Prompt: Which lines below fall between the one containing "Thursday, Friday, Saturday</span></span>" and the one containing "del tipo de"? Repeat them exactly, counting both of those lines, and add nothing else.

(Source data)
☆ ☆ ☆ ☆ ☆ ☆ ☆

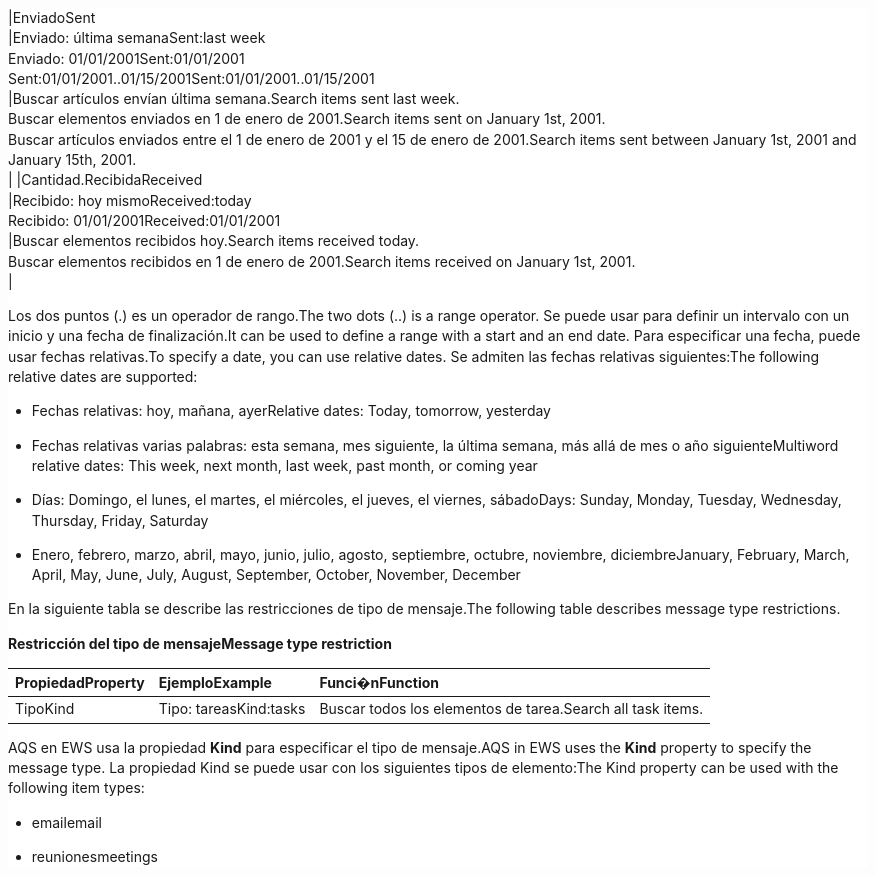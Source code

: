 |<span data-ttu-id="67bf2-190">Enviado</span><span class="sxs-lookup"><span data-stu-id="67bf2-190">Sent</span></span>  <br/> |<span data-ttu-id="67bf2-191">Enviado: última semana</span><span class="sxs-lookup"><span data-stu-id="67bf2-191">Sent:last week</span></span>  <br/> <span data-ttu-id="67bf2-192">Enviado: 01/01/2001</span><span class="sxs-lookup"><span data-stu-id="67bf2-192">Sent:01/01/2001</span></span>  <br/> <span data-ttu-id="67bf2-193">Sent:01/01/2001..01/15/2001</span><span class="sxs-lookup"><span data-stu-id="67bf2-193">Sent:01/01/2001..01/15/2001</span></span>  <br/> |<span data-ttu-id="67bf2-194">Buscar artículos envían última semana.</span><span class="sxs-lookup"><span data-stu-id="67bf2-194">Search items sent last week.</span></span>  <br/> <span data-ttu-id="67bf2-195">Buscar elementos enviados en 1 de enero de 2001.</span><span class="sxs-lookup"><span data-stu-id="67bf2-195">Search items sent on January 1st, 2001.</span></span>  <br/> <span data-ttu-id="67bf2-196">Buscar artículos enviados entre el 1 de enero de 2001 y el 15 de enero de 2001.</span><span class="sxs-lookup"><span data-stu-id="67bf2-196">Search items sent between January 1st, 2001 and January 15th, 2001.</span></span>  <br/> |
|<span data-ttu-id="67bf2-197">Cantidad.Recibida</span><span class="sxs-lookup"><span data-stu-id="67bf2-197">Received</span></span>  <br/> |<span data-ttu-id="67bf2-198">Recibido: hoy mismo</span><span class="sxs-lookup"><span data-stu-id="67bf2-198">Received:today</span></span>  <br/> <span data-ttu-id="67bf2-199">Recibido: 01/01/2001</span><span class="sxs-lookup"><span data-stu-id="67bf2-199">Received:01/01/2001</span></span>  <br/> |<span data-ttu-id="67bf2-200">Buscar elementos recibidos hoy.</span><span class="sxs-lookup"><span data-stu-id="67bf2-200">Search items received today.</span></span>  <br/> <span data-ttu-id="67bf2-201">Buscar elementos recibidos en 1 de enero de 2001.</span><span class="sxs-lookup"><span data-stu-id="67bf2-201">Search items received on January 1st, 2001.</span></span>  <br/> |
   
<span data-ttu-id="67bf2-202">Los dos puntos (.) es un operador de rango.</span><span class="sxs-lookup"><span data-stu-id="67bf2-202">The two dots (..) is a range operator.</span></span> <span data-ttu-id="67bf2-203">Se puede usar para definir un intervalo con un inicio y una fecha de finalización.</span><span class="sxs-lookup"><span data-stu-id="67bf2-203">It can be used to define a range with a start and an end date.</span></span> <span data-ttu-id="67bf2-204">Para especificar una fecha, puede usar fechas relativas.</span><span class="sxs-lookup"><span data-stu-id="67bf2-204">To specify a date, you can use relative dates.</span></span> <span data-ttu-id="67bf2-205">Se admiten las fechas relativas siguientes:</span><span class="sxs-lookup"><span data-stu-id="67bf2-205">The following relative dates are supported:</span></span>
  
- <span data-ttu-id="67bf2-206">Fechas relativas: hoy, mañana, ayer</span><span class="sxs-lookup"><span data-stu-id="67bf2-206">Relative dates: Today, tomorrow, yesterday</span></span>
    
- <span data-ttu-id="67bf2-207">Fechas relativas varias palabras: esta semana, mes siguiente, la última semana, más allá de mes o año siguiente</span><span class="sxs-lookup"><span data-stu-id="67bf2-207">Multiword relative dates: This week, next month, last week, past month, or coming year</span></span>
    
- <span data-ttu-id="67bf2-208">Días: Domingo, el lunes, el martes, el miércoles, el jueves, el viernes, sábado</span><span class="sxs-lookup"><span data-stu-id="67bf2-208">Days: Sunday, Monday, Tuesday, Wednesday, Thursday, Friday, Saturday</span></span>
    
- <span data-ttu-id="67bf2-209">Enero, febrero, marzo, abril, mayo, junio, julio, agosto, septiembre, octubre, noviembre, diciembre</span><span class="sxs-lookup"><span data-stu-id="67bf2-209">January, February, March, April, May, June, July, August, September, October, November, December</span></span>
    
<span data-ttu-id="67bf2-210">En la siguiente tabla se describe las restricciones de tipo de mensaje.</span><span class="sxs-lookup"><span data-stu-id="67bf2-210">The following table describes message type restrictions.</span></span> 
  
<span data-ttu-id="67bf2-211">**Restricción del tipo de mensaje**</span><span class="sxs-lookup"><span data-stu-id="67bf2-211">**Message type restriction**</span></span>

|<span data-ttu-id="67bf2-212">**Propiedad**</span><span class="sxs-lookup"><span data-stu-id="67bf2-212">**Property**</span></span>|<span data-ttu-id="67bf2-213">**Ejemplo**</span><span class="sxs-lookup"><span data-stu-id="67bf2-213">**Example**</span></span>|<span data-ttu-id="67bf2-214">**Funci�n**</span><span class="sxs-lookup"><span data-stu-id="67bf2-214">**Function**</span></span>|
|:-----|:-----|:-----|
|<span data-ttu-id="67bf2-215">Tipo</span><span class="sxs-lookup"><span data-stu-id="67bf2-215">Kind</span></span>  <br/> |<span data-ttu-id="67bf2-216">Tipo: tareas</span><span class="sxs-lookup"><span data-stu-id="67bf2-216">Kind:tasks</span></span>  <br/> |<span data-ttu-id="67bf2-217">Buscar todos los elementos de tarea.</span><span class="sxs-lookup"><span data-stu-id="67bf2-217">Search all task items.</span></span>  <br/> |
   
<span data-ttu-id="67bf2-218">AQS en EWS usa la propiedad **Kind** para especificar el tipo de mensaje.</span><span class="sxs-lookup"><span data-stu-id="67bf2-218">AQS in EWS uses the **Kind** property to specify the message type.</span></span> <span data-ttu-id="67bf2-219">La propiedad Kind se puede usar con los siguientes tipos de elemento:</span><span class="sxs-lookup"><span data-stu-id="67bf2-219">The Kind property can be used with the following item types:</span></span> 
  
- <span data-ttu-id="67bf2-220">email</span><span class="sxs-lookup"><span data-stu-id="67bf2-220">email</span></span>
    
- <span data-ttu-id="67bf2-221">reuniones</span><span class="sxs-lookup"><span data-stu-id="67bf2-221">meetings</span></span>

☆ ☆ ☆ ☆ ☆ ☆ ☆

Your solution:
- <span data-ttu-id="67bf2-208">Días: Domingo, el lunes, el martes, el miércoles, el jueves, el viernes, sábado</span><span class="sxs-lookup"><span data-stu-id="67bf2-208">Days: Sunday, Monday, Tuesday, Wednesday, Thursday, Friday, Saturday</span></span>
    
- <span data-ttu-id="67bf2-209">Enero, febrero, marzo, abril, mayo, junio, julio, agosto, septiembre, octubre, noviembre, diciembre</span><span class="sxs-lookup"><span data-stu-id="67bf2-209">January, February, March, April, May, June, July, August, September, October, November, December</span></span>
    
<span data-ttu-id="67bf2-210">En la siguiente tabla se describe las restricciones de tipo de mensaje.</span><span class="sxs-lookup"><span data-stu-id="67bf2-210">The following table describes message type restrictions.</span></span> 
  
<span data-ttu-id="67bf2-211">**Restricción del tipo de mensaje**</span><span class="sxs-lookup"><span data-stu-id="67bf2-211">**Message type restriction**</span></span>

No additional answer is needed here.